From Wikipedia, the free encyclopedia
Jump to: navigation, search

A young adult is generally a person in the age range of 22 to 39 (or 40), although definitions and opinions, such as Erik Erikson's stages of human development, vary. The young adult stage in human development precedes middle adulthood. A person in the middle adulthood stage ages from 40 (or 41) to 64. In old age, a person is 65 years old or older.[1]

Time co-ordinates[edit]

For a variety of reasons, timeliness on young adulthood cannot be exactly defined—producing different results according to the different mix of overlapping indices (legal, maturational, occupational, sexual, emotional and the like) employed, or on whether 'a developmental perspective… [or] the socialization perspective[2] is taken. 'Sub-phases in this timetable of psychosocial growth patterns… are not rigid, and both social change and individual variations must be taken into account'[3]—not to mention regional and cultural differences. Arguably indeed, with people living longer, and also reaching puberty earlier, 'age norms for major life events have become highly elastic'[4] by the twenty-first century.

Some have suggested that, after ' Pre-adulthood… in the first 20 years or so… the second era, Early Adulthood, lasts from about age 17 to 45… the adult era of greatest energy and abundance and of greatest contradiction and stress.'[2] Within that framework, 'the Early Adult Transition (17–22) is a developmental bridge between pre-adulthood and early adulthood',[2] recognizing that 'the transition into adulthood is not a clear-cut dividing line'.[5] One might alternatively speak of 'a Provisional Adulthood (18–30)… [&] the initiation to First Adulthood'[6][7] as following that.
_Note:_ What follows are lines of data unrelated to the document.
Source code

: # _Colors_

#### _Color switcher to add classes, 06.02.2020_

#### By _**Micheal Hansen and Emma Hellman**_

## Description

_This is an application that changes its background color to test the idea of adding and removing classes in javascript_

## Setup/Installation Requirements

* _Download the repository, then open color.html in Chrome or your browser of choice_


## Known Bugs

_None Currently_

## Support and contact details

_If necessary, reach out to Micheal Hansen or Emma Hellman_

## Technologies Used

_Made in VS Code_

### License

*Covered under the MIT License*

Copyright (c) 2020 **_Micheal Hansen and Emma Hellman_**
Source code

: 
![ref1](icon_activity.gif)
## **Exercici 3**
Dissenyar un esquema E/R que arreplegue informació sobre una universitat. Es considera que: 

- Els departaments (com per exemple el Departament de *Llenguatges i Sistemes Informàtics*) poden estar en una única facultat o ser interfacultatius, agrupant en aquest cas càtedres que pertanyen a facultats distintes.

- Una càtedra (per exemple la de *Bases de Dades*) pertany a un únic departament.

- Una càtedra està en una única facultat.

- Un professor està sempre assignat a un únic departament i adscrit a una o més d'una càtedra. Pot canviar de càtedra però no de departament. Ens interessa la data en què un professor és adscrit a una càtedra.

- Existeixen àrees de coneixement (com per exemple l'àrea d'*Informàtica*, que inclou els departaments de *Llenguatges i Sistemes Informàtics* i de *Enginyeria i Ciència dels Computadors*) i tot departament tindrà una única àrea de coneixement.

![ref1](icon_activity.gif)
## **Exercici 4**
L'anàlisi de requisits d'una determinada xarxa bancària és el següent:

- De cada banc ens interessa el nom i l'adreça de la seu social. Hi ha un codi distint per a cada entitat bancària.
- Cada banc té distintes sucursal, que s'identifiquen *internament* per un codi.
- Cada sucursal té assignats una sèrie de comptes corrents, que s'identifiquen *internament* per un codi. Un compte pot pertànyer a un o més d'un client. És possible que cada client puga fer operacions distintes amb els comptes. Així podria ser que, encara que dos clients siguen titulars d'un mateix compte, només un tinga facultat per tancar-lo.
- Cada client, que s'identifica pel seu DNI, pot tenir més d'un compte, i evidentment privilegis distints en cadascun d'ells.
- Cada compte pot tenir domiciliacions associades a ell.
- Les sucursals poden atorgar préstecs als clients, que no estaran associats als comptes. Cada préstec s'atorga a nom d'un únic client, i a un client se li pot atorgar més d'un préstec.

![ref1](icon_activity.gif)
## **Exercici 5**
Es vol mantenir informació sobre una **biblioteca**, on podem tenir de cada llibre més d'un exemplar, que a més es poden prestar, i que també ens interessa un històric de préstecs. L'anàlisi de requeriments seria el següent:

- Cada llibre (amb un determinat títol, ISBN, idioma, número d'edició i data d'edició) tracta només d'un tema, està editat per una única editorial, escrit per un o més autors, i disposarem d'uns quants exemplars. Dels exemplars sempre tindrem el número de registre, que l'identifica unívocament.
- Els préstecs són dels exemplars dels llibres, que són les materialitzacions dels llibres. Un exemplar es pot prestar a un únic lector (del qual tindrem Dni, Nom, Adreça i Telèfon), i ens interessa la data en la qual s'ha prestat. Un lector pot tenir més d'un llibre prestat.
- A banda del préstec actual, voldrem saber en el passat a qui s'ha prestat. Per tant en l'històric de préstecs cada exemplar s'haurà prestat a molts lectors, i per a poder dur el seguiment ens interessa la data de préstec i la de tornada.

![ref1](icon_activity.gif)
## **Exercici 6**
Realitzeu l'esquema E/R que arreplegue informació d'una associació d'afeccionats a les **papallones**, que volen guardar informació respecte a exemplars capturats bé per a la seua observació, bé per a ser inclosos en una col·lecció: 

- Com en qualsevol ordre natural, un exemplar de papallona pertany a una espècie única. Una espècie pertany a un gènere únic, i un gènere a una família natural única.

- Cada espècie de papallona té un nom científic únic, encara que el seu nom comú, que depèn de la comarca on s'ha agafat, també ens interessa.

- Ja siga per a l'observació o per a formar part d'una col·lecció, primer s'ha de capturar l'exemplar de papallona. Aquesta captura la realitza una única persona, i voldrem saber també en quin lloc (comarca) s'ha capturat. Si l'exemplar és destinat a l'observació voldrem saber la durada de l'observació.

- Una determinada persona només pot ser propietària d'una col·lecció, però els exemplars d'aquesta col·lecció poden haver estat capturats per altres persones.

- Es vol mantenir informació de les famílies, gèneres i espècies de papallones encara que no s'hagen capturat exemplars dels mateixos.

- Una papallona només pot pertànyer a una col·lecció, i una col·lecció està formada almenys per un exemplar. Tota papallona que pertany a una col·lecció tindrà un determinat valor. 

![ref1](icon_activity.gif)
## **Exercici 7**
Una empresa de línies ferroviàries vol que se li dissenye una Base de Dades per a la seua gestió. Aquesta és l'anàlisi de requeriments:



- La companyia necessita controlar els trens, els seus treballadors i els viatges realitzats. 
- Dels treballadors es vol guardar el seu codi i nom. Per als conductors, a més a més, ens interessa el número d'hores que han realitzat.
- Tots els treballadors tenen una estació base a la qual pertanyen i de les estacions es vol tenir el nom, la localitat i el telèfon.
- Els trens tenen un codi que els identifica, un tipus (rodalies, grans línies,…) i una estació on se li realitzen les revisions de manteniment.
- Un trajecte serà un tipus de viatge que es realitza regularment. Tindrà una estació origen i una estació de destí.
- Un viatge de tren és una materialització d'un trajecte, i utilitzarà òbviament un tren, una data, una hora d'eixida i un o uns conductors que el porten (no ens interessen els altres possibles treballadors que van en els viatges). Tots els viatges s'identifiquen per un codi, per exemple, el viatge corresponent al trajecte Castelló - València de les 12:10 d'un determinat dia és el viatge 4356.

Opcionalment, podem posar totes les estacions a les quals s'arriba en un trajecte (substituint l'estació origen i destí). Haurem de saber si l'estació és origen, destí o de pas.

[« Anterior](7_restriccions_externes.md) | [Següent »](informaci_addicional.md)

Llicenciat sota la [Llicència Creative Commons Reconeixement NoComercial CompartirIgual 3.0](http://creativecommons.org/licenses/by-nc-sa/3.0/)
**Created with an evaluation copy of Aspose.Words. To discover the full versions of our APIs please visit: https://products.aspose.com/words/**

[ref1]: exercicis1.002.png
Despite all such fluidity, there is broad agreement that it is essentially the twenties and thirties which constitute ' Early adulthood… the basis for what Levinson calls the Dream—a vision of his [or her] goal's in life which provide motivation and enthusiasm for the future'.[8]

Health[edit]

Young/prime adulthood can be considered the healthiest time of life[5] and young adults are generally in good health, subject neither to disease nor the problems of senescence. Strength and physical performance reach their peak from 18–35 years of age.[9][10] Flexibility may decrease with age throughout adulthood.[9][11] However, there are large individual differences and a fit 40-year-old may out-compete a sedentary 20-year-old.[12]

Women reach their peak fertility in their early 20's.[13]

  • At age 30
    • 75% will have a conception ending in a live birth within one year
  • At age 35
    • 66% will have a conception ending in a live birth within one year
  • At age 40
    • 44% will have a conception ending in a live birth within one year[14][15]
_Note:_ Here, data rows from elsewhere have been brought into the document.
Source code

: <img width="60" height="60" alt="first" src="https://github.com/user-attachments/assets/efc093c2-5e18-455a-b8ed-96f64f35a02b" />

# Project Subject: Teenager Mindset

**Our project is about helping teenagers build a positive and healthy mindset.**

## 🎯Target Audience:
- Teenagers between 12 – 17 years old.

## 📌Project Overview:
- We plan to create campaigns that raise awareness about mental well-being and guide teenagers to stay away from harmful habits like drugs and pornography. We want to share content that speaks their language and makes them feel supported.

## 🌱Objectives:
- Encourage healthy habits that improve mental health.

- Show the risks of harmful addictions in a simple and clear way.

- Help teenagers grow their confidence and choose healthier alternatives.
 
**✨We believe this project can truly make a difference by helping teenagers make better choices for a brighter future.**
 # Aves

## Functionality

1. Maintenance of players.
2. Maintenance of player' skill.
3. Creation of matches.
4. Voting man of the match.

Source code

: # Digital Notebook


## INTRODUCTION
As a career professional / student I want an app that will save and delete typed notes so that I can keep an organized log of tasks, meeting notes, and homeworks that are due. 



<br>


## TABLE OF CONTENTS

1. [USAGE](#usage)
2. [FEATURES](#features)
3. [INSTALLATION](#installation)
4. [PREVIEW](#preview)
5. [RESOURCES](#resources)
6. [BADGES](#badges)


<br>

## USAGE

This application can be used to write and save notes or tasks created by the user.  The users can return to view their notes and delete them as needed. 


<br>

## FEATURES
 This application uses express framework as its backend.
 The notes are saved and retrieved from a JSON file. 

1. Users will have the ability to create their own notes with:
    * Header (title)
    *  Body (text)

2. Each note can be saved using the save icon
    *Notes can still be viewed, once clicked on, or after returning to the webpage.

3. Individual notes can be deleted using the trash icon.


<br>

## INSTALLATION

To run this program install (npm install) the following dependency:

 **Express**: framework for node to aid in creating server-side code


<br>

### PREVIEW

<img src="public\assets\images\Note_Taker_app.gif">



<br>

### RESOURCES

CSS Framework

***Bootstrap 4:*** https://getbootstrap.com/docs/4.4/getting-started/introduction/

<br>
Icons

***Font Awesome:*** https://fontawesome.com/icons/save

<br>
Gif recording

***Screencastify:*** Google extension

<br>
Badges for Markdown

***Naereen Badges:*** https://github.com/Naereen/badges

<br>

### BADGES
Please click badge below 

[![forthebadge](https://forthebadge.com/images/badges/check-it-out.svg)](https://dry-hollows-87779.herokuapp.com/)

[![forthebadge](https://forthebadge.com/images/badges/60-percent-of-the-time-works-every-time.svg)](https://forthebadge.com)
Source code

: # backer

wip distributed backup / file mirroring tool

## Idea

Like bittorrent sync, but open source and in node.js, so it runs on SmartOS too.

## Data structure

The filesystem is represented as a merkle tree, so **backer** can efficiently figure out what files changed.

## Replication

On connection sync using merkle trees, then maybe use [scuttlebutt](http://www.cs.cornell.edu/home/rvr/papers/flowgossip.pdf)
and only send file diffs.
In developed countries, mortality rates for the 18–40 age group are typically very low. Men are more likely to die at this age than women, particularly in the 18–25 group: reasons include car accidents and suicide. Mortality statistics among men and women level off during the late twenties and thirties, due in part to good health and less risk-taking behavior.[16]

Regarding disease, cancer is much less common in young than in older adults.[17] Exceptions are testicular cancer, cervical cancer, and Hodgkin's lymphoma.[18] In sub-Saharan Africa, HIV/AIDS has hit the early adult population particularly hard. According to a United Nations report, AIDS has significantly increased mortality of between ages 20 to 55 for African males and 20 to 45 for African females, reducing the life expectancy in South Africa by 18 years and in Botswana by 34 years.[19]

Early adulthood[edit]

According to Erikson, in the wake of the adolescent emphasis upon identity formation, 'the young adult, emerging from the search for and insistence on identity, is eager and willing to fuse their identity with that of others. He [or she] is ready for intimacy, that is, the capacity to commit… to concrete affiliations and partnerships.'[20] To do so means the ability 'to face the fear of ego loss in situations which call for self-abandon: in the solidarity of close affiliations, in orgasms and sexual unions, in close friendships and in physical combat'.[21] Avoidance of such experiences 'because of a fear of ego-loss may lead to a deep sense of isolation and consequent self-absorption'.[21]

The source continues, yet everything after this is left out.